Source records
▬▬▬▬▬▬
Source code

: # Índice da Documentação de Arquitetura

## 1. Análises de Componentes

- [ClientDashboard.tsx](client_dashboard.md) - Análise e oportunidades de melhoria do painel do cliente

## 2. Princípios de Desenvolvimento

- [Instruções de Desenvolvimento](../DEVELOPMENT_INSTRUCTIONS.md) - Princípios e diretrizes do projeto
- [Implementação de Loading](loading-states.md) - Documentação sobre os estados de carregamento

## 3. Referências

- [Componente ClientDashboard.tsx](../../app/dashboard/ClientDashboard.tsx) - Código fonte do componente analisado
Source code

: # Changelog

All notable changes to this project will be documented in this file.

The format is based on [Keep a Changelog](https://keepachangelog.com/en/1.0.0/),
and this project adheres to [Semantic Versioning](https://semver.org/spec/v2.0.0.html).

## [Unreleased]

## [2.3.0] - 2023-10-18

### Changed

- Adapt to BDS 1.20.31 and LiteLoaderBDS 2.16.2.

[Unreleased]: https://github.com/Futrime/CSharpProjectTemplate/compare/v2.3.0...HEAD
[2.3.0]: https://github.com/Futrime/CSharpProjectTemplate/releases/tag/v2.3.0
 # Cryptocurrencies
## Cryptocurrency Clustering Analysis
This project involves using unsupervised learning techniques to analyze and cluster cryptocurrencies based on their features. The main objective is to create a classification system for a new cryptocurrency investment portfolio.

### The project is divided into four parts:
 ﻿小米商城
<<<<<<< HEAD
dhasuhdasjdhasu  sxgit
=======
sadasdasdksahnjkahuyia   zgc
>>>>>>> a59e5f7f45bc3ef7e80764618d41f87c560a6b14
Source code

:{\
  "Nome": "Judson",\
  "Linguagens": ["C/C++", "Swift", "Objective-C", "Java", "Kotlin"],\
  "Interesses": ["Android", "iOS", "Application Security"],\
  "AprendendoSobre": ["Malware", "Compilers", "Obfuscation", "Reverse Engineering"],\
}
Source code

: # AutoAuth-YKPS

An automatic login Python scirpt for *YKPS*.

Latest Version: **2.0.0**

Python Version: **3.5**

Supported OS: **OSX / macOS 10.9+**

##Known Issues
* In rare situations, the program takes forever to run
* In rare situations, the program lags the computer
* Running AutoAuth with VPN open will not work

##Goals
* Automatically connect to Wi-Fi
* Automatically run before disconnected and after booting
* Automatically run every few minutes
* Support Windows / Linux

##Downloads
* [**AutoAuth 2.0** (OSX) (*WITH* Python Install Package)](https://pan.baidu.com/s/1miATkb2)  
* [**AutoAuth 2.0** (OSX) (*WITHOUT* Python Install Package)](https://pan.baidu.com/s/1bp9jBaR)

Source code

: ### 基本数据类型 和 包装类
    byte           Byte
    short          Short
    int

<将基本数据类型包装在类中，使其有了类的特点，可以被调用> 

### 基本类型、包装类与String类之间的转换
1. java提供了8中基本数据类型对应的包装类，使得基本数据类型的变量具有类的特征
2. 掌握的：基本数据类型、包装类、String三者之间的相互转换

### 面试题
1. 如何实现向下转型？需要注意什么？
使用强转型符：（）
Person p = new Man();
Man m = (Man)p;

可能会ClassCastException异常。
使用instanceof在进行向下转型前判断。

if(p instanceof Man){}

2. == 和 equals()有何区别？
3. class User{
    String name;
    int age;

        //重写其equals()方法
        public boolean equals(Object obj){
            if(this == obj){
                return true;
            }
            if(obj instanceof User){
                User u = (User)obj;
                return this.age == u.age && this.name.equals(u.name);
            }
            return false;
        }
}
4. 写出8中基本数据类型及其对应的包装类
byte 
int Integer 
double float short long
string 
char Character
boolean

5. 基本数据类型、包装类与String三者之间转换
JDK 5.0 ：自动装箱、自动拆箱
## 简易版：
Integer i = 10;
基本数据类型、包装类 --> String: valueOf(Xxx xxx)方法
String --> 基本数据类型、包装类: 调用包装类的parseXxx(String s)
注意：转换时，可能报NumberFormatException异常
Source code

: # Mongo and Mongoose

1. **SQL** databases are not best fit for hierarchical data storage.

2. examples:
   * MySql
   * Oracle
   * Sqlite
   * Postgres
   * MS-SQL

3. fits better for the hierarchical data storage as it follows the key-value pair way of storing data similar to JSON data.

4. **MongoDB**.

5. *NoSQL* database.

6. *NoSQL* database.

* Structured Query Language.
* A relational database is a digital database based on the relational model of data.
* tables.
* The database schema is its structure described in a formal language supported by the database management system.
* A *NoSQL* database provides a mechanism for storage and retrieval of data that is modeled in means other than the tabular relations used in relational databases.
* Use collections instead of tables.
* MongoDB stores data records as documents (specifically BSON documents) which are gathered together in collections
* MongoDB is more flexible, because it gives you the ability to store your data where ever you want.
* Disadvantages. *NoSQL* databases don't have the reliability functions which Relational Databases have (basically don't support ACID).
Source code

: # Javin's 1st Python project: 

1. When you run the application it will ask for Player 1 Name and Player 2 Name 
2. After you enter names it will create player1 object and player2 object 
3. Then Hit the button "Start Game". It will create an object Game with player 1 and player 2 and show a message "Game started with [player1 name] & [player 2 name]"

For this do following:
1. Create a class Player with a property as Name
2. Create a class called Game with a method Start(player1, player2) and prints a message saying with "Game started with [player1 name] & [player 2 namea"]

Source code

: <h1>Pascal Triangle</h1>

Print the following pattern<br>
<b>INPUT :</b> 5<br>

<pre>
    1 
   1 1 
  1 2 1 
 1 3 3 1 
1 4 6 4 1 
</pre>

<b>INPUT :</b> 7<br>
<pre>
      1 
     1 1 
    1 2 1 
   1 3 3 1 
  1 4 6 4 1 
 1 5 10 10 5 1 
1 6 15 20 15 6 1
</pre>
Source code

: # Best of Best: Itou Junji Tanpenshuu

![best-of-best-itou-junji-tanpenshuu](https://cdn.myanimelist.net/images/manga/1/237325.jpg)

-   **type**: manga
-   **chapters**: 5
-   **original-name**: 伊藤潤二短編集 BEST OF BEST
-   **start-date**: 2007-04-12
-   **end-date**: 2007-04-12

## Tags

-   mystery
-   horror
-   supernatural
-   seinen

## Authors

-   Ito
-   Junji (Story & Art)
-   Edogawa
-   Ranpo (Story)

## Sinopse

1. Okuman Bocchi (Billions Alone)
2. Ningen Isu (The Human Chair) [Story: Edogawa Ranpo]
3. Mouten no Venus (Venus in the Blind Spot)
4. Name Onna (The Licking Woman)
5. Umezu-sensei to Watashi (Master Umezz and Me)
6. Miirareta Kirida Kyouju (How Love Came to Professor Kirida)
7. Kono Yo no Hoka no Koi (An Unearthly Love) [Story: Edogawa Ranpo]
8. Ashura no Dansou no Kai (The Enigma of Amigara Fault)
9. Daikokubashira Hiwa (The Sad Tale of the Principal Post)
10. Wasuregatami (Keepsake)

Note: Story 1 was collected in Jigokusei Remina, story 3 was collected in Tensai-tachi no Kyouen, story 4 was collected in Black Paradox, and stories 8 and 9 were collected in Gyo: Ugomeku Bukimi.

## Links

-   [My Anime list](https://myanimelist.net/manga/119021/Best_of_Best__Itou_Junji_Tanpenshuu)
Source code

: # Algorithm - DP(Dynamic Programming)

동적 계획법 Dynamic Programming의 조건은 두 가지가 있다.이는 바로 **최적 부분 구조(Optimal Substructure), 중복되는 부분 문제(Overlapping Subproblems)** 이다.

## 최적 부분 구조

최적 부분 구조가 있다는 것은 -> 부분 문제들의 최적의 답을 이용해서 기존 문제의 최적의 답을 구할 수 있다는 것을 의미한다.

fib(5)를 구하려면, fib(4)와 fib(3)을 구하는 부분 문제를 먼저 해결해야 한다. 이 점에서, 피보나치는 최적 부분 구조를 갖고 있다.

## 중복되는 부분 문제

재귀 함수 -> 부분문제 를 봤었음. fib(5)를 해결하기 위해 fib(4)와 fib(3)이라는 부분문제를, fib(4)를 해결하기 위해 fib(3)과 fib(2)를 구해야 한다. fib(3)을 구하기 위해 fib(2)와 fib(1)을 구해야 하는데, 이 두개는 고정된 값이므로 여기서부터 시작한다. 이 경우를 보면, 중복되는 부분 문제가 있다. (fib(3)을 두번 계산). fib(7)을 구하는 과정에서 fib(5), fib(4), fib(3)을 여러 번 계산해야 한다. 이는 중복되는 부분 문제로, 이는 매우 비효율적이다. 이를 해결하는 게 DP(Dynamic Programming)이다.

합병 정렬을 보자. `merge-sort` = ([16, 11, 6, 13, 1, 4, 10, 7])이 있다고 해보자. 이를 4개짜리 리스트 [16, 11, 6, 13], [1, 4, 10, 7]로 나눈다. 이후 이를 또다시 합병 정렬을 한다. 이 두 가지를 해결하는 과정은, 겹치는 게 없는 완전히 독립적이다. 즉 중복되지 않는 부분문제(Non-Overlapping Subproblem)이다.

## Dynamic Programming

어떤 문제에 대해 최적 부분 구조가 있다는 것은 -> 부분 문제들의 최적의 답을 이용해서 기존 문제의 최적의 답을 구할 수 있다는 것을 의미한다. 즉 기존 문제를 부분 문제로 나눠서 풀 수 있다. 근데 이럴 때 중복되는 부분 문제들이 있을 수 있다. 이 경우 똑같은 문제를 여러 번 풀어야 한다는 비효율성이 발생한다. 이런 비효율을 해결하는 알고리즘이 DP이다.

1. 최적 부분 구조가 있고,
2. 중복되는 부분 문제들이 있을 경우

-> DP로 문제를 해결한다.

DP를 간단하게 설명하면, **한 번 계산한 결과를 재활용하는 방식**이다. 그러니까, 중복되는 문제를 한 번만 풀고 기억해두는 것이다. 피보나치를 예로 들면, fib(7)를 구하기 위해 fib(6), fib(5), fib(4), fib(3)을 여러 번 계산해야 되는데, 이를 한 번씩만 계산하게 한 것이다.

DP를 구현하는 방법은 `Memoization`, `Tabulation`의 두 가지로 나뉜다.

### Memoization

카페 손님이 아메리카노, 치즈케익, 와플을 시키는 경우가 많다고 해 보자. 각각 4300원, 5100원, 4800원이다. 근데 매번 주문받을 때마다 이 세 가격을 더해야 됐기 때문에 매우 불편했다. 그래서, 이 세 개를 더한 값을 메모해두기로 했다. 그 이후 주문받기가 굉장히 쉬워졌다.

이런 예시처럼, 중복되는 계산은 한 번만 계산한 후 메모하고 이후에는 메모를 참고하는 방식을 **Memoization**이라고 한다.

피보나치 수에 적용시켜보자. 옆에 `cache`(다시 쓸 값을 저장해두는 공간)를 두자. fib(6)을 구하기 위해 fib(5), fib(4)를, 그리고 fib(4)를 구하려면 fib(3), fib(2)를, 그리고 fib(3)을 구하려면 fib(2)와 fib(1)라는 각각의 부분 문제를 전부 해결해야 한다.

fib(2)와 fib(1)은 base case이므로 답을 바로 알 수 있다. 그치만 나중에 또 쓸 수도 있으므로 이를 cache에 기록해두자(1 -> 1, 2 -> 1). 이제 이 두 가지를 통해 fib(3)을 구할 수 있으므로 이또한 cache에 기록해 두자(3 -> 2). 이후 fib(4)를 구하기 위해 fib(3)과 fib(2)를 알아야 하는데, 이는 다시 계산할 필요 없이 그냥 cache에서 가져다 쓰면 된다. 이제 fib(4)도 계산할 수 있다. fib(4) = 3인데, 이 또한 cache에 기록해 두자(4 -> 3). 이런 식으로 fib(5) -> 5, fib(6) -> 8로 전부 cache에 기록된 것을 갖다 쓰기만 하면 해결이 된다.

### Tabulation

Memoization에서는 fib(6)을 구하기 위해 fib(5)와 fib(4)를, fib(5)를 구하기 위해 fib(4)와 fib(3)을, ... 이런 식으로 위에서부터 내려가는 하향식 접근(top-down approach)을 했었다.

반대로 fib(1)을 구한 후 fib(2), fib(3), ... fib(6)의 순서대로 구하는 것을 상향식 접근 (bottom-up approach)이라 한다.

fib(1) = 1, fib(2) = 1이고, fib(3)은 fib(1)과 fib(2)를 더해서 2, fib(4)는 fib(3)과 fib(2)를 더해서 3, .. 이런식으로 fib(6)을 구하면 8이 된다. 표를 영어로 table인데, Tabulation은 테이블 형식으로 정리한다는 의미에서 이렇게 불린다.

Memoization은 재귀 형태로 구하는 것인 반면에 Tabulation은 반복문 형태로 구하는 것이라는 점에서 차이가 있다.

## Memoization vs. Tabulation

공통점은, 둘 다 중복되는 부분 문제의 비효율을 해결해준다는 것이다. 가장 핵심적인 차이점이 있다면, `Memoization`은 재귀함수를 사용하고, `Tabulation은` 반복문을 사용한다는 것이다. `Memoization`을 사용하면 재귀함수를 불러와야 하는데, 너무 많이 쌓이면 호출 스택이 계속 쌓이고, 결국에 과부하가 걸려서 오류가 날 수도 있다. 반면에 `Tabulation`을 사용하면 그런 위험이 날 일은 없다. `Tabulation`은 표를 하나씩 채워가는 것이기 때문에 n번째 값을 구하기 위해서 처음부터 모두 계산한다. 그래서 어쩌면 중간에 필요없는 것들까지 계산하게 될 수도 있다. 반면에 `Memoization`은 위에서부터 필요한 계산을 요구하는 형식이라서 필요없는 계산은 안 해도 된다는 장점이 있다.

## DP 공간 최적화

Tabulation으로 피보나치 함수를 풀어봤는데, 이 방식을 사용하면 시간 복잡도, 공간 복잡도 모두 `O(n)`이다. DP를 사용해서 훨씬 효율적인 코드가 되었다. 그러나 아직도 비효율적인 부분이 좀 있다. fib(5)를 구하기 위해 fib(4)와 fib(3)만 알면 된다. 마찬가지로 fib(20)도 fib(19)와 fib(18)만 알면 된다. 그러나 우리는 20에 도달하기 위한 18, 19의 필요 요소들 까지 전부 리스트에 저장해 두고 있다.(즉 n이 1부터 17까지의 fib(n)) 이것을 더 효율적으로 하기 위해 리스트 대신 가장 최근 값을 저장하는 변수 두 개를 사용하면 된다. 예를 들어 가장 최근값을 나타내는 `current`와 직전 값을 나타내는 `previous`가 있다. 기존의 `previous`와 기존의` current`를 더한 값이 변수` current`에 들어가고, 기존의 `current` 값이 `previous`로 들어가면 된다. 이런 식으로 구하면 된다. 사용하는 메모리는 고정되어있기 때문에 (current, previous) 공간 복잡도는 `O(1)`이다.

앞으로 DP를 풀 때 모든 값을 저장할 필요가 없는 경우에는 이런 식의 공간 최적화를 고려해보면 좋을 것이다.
▬▬▬▬▬▬
What you give back must be the stretch above, starting at the line with "return this.age == u.age" and ending at the line with "For this do", copied exactly.

_Solution for this exercise_
                return this.age == u.age && this.name.equals(u.name);
            }
            return false;
        }
}
4. 写出8中基本数据类型及其对应的包装类
byte 
int Integer 
double float short long
string 
char Character
boolean

5. 基本数据类型、包装类与String三者之间转换
JDK 5.0 ：自动装箱、自动拆箱
## 简易版：
Integer i = 10;
基本数据类型、包装类 --> String: valueOf(Xxx xxx)方法
String --> 基本数据类型、包装类: 调用包装类的parseXxx(String s)
注意：转换时，可能报NumberFormatException异常
Source code

: # Mongo and Mongoose

1. **SQL** databases are not best fit for hierarchical data storage.

2. examples:
   * MySql
   * Oracle
   * Sqlite
   * Postgres
   * MS-SQL

3. fits better for the hierarchical data storage as it follows the key-value pair way of storing data similar to JSON data.

4. **MongoDB**.

5. *NoSQL* database.

6. *NoSQL* database.

* Structured Query Language.
* A relational database is a digital database based on the relational model of data.
* tables.
* The database schema is its structure described in a formal language supported by the database management system.
* A *NoSQL* database provides a mechanism for storage and retrieval of data that is modeled in means other than the tabular relations used in relational databases.
* Use collections instead of tables.
* MongoDB stores data records as documents (specifically BSON documents) which are gathered together in collections
* MongoDB is more flexible, because it gives you the ability to store your data where ever you want.
* Disadvantages. *NoSQL* databases don't have the reliability functions which Relational Databases have (basically don't support ACID).
Source code

: # Javin's 1st Python project: 

1. When you run the application it will ask for Player 1 Name and Player 2 Name 
2. After you enter names it will create player1 object and player2 object 
3. Then Hit the button "Start Game". It will create an object Game with player 1 and player 2 and show a message "Game started with [player1 name] & [player 2 name]"

For this do following:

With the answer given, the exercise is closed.